Thursday, January 29th, 2009A few weeks back I was looking around the weather going “?” what has happened to my recalled December weather in Melbourne? And how come Christchurch is so hot and I’m not? Then I thought, shh! You want to get sued? and snuck back to my lair. That was then (December) this is now (January, for those of you not paying attention):
Melbourne today peaked at 43.1 according to the Elders (not of Zion Dan, it’s cool. It’s cool), and that is hot. And when I say HOT, I mean DAMN HOT.
Relief, however, is in sight. The weather bureau has modified its forecast of four days of 40-plus temperatures to three days with a weak change tomorrow afternoon reducing the temperature to a maximum 35 degrees.

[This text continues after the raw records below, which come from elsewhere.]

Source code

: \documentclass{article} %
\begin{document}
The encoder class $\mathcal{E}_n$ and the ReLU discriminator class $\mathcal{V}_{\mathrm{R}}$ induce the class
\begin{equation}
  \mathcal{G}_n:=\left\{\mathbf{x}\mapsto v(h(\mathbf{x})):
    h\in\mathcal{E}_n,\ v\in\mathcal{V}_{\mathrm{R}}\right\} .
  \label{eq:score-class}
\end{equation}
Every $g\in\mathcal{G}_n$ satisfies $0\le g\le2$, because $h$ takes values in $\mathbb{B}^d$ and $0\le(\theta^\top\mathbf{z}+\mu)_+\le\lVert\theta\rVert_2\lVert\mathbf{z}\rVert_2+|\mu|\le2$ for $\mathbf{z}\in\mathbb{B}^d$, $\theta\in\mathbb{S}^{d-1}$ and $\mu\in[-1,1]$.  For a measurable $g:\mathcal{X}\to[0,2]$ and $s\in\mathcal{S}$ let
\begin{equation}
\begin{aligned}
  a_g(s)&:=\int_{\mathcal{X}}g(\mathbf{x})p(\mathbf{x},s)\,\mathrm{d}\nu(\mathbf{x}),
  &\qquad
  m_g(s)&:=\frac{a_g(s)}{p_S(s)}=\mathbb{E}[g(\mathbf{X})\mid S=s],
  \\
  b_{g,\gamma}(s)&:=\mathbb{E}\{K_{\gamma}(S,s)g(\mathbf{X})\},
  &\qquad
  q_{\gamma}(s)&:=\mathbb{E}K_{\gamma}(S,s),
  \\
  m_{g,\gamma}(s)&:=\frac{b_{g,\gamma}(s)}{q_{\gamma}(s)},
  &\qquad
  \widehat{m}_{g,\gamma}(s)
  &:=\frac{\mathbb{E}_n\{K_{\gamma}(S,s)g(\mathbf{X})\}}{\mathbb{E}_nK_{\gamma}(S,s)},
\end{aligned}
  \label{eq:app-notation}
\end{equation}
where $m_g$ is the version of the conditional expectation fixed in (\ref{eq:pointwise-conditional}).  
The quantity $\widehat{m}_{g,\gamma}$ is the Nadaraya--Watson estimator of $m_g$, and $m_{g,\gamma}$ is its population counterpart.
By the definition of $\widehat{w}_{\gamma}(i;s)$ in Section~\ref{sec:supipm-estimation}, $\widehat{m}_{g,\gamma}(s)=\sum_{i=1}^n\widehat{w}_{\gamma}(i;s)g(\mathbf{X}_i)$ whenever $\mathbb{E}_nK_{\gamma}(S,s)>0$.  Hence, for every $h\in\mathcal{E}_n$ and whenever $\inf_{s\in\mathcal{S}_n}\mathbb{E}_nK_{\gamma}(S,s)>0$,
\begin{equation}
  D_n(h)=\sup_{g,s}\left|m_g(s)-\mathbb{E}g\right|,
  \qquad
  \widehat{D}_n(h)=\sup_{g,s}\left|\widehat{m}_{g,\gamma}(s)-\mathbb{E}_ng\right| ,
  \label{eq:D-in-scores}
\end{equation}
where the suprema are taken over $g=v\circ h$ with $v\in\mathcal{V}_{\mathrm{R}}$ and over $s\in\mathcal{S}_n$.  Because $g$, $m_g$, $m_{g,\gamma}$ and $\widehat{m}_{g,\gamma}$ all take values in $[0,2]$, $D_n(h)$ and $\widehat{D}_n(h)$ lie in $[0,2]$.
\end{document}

Well! Relief is indeed in sight, a puny 35 degrees? Where I come from, my mother probably wears shorts in 35 degrees, and that is an event that usually makes the paper.

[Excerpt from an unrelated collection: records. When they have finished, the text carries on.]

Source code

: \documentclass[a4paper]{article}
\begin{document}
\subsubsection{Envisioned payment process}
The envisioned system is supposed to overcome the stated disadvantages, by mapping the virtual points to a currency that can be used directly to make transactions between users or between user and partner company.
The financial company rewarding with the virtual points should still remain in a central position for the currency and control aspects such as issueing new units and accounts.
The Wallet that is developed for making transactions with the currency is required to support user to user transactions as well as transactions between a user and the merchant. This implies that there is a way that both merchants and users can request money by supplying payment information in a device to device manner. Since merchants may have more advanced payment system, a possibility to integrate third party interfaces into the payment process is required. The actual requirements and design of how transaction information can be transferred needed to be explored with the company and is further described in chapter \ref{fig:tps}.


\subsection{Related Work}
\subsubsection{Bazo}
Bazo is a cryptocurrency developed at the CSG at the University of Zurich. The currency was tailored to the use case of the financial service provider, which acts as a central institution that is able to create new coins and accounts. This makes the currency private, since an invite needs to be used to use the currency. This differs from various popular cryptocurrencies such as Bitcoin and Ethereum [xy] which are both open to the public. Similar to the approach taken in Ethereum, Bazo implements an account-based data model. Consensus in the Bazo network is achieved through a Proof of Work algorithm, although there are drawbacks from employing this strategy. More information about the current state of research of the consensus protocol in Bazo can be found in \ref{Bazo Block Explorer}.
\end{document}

The problem is, It’s hot in the city. Hot in the city (tonight). That’s right, the problem is a 1982 hit from Billy Idol (made famous by his appearance with Adam Sandler and that girl from ET). But no, I digress, or rather, aimlessly wander around being oh so funny. Or not. Anywho, it isn’t the heat during the day that sucks so hard, at least as far as I’m concerned, it is rather the heat of the night. Also, the music of the night.

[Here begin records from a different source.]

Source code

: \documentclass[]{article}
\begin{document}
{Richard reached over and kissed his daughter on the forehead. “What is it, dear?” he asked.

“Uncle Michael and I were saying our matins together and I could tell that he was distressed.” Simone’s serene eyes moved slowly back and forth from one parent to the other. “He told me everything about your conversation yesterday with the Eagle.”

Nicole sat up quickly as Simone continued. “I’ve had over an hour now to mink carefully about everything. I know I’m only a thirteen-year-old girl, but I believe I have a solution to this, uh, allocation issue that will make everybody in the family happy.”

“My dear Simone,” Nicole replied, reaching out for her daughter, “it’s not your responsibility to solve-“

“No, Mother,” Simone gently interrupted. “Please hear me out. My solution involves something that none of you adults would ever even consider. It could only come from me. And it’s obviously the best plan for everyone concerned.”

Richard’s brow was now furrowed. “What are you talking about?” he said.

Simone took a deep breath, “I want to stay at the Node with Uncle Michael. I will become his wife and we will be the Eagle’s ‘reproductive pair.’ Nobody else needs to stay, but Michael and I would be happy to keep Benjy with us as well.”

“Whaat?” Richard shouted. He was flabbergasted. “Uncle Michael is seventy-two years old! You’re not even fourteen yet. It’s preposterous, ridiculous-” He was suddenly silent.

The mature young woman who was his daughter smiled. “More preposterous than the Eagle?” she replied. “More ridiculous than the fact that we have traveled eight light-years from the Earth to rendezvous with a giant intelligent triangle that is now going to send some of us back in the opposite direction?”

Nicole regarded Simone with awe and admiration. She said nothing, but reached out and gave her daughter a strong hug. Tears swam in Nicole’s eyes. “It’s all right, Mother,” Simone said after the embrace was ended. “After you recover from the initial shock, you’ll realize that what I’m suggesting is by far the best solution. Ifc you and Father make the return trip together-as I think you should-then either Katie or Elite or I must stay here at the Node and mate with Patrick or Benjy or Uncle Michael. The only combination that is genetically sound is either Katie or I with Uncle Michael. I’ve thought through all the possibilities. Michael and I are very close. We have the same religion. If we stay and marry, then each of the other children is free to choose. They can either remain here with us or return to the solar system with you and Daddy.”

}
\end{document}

It is currently, at a little after midnight, 32.5! That is TOO DAMN HOT for sleeping. Especially with the +~5 that my room gives to “the hot”, (the Rod Laver Arena BTW apparently gives about +some on centre court. Sucks to the tennis stars)
The train tracks are buckling under all this hot and that’s just silly as far as I’m concerned. People are whining. On the one hand, it does look like Melbourne has let things slide on the public transport front for say the last decade, (not even including their epic fail with “myki”), but on the other, come on people – the train tracks are literally breaking apart under strain of THE SUN. I’m sure we could engineer around it, but to some extent I’m pretty happy with “yeah well, shit happens (and said shit happens at 40+ degrees). And canceling a train ’cause the aircon has failed? Sounds like a damn fine plan from where I’m collapsing in a pool of a zillion Melbournians jammed into a small metal tube (transmitting lol cats) thanks very muchly.
Was out at a client’s site today and a woman wandered the halls dispensing ice cream (and justice). Doesn’t she know their is a GLOBAL FINANCIAL CRISIS? Perhaps she does. Perhaps she doesn’t, either way, it was a mighty fine thing she did. And I salute her.
Played touch at a little after 7, with the temperature a little above FORTY ONE degrees. Scored a try within 15 seconds of walking onto the field. Subbed myself off. Would have had a beer if I was so inclined. Spent some time eying up the Coke.
Coke Dave, Coke.
I’m pretty sure I can do without any temperature over say, 35? I just don’t think I ever think, “yeah 35 is nice, but could we whack another few degrees on to this and really try?” Maybe even low 30s? Depends on the humidity I guess. And the serenity.
Any complaints regarding the blog can be directed to the temperature and the letter G.
PS. Phantom of the Opera doesn’t in fact suck. It just came into my mind as I typed “heat of the night”. Don’t hate the player.
PPS. Gosh, it’s almost one and we’re down to a flat 32! Go Timmy go!
PPPS. Why yes, I DO want to take off all my clothes. I do want to take guitar lessons. I do want to learn how to fly. Yes, I would like to learn Korean.